_What to do_
In the data below, one line contains "program, add enhancements, or fix bugs." and a later one contains "## Refactoring the DMD AST". Print both, with every line between them, exactly and alone.

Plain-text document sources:
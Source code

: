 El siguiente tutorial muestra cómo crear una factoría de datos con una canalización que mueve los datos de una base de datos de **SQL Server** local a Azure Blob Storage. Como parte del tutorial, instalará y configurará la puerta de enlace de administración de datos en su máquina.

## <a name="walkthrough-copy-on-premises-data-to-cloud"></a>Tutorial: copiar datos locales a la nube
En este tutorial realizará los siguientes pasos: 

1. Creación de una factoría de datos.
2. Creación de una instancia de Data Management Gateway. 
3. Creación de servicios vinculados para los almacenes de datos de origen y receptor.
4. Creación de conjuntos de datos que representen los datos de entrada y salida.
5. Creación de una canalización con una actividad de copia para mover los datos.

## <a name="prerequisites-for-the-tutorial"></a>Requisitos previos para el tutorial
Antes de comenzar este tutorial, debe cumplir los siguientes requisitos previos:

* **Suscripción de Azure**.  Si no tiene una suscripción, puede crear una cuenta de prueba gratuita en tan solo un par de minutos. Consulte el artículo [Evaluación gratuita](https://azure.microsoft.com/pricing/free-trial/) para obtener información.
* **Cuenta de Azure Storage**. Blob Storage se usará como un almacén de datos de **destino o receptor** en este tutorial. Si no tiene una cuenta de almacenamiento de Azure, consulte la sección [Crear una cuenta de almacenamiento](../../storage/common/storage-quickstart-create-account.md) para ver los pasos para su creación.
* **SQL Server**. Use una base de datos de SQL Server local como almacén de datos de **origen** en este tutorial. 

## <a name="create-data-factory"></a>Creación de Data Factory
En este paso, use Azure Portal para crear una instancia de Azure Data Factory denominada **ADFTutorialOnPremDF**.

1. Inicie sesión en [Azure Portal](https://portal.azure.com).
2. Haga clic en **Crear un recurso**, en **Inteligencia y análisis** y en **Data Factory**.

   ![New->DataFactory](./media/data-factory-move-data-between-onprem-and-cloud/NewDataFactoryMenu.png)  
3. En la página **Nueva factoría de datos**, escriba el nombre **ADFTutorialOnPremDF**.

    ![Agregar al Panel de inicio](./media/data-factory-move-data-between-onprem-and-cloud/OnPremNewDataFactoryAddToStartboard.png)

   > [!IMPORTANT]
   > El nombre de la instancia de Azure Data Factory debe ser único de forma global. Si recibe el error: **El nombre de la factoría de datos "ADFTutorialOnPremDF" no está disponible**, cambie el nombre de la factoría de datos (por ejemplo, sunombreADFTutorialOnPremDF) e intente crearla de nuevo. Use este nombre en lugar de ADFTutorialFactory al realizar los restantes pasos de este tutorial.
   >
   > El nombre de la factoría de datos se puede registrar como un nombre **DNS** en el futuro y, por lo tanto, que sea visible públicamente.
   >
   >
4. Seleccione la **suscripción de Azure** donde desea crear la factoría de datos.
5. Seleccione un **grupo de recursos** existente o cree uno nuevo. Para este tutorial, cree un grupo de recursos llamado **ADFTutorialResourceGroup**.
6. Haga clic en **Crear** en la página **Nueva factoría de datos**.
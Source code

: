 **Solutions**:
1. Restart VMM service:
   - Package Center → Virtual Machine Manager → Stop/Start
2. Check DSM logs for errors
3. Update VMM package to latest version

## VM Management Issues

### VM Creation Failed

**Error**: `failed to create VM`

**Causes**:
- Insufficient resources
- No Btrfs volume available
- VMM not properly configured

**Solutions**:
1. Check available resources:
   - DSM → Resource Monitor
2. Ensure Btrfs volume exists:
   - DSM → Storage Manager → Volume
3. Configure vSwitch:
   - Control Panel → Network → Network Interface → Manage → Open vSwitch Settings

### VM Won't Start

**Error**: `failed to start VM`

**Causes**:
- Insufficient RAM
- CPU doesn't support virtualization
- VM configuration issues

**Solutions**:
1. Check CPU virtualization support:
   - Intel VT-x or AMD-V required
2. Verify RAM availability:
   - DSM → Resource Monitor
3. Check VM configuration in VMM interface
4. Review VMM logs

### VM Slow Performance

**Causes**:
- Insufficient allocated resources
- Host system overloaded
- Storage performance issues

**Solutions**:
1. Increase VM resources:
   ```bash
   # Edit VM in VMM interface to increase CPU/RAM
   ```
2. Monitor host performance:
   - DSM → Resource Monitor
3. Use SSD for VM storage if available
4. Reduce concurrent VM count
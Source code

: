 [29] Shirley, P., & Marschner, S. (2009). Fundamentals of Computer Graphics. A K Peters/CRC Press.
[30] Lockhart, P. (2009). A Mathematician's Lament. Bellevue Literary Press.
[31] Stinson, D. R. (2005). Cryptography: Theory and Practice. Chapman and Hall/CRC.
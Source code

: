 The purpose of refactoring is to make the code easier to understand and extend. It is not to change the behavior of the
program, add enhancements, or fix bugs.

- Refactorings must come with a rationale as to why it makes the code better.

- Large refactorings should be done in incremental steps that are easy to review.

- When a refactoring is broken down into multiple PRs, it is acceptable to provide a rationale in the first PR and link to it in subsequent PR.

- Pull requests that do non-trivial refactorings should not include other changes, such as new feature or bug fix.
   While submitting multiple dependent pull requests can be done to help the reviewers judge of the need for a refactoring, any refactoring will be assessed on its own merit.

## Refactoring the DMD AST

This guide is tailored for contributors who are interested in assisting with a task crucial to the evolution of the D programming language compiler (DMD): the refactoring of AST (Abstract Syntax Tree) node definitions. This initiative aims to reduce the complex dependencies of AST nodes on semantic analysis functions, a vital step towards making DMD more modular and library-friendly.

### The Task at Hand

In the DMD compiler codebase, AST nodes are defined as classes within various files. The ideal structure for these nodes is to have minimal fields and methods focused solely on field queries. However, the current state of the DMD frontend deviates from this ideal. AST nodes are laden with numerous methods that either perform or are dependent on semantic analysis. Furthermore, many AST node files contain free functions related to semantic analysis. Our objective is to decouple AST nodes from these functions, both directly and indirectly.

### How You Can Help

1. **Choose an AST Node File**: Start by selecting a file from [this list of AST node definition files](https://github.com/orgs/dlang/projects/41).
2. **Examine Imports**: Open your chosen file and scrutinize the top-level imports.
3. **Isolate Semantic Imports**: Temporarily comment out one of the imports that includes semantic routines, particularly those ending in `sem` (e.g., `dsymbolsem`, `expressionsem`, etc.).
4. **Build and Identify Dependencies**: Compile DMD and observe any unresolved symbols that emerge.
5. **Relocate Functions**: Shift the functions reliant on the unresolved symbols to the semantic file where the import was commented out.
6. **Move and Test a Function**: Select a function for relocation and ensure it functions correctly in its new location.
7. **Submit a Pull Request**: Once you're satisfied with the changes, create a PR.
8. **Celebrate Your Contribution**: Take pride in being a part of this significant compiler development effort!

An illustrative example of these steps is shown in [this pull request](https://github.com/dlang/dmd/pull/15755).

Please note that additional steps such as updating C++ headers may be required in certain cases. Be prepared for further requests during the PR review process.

_Task response_
program, add enhancements, or fix bugs.

- Refactorings must come with a rationale as to why it makes the code better.

- Large refactorings should be done in incremental steps that are easy to review.

- When a refactoring is broken down into multiple PRs, it is acceptable to provide a rationale in the first PR and link to it in subsequent PR.

- Pull requests that do non-trivial refactorings should not include other changes, such as new feature or bug fix.
   While submitting multiple dependent pull requests can be done to help the reviewers judge of the need for a refactoring, any refactoring will be assessed on its own merit.

## Refactoring the DMD AST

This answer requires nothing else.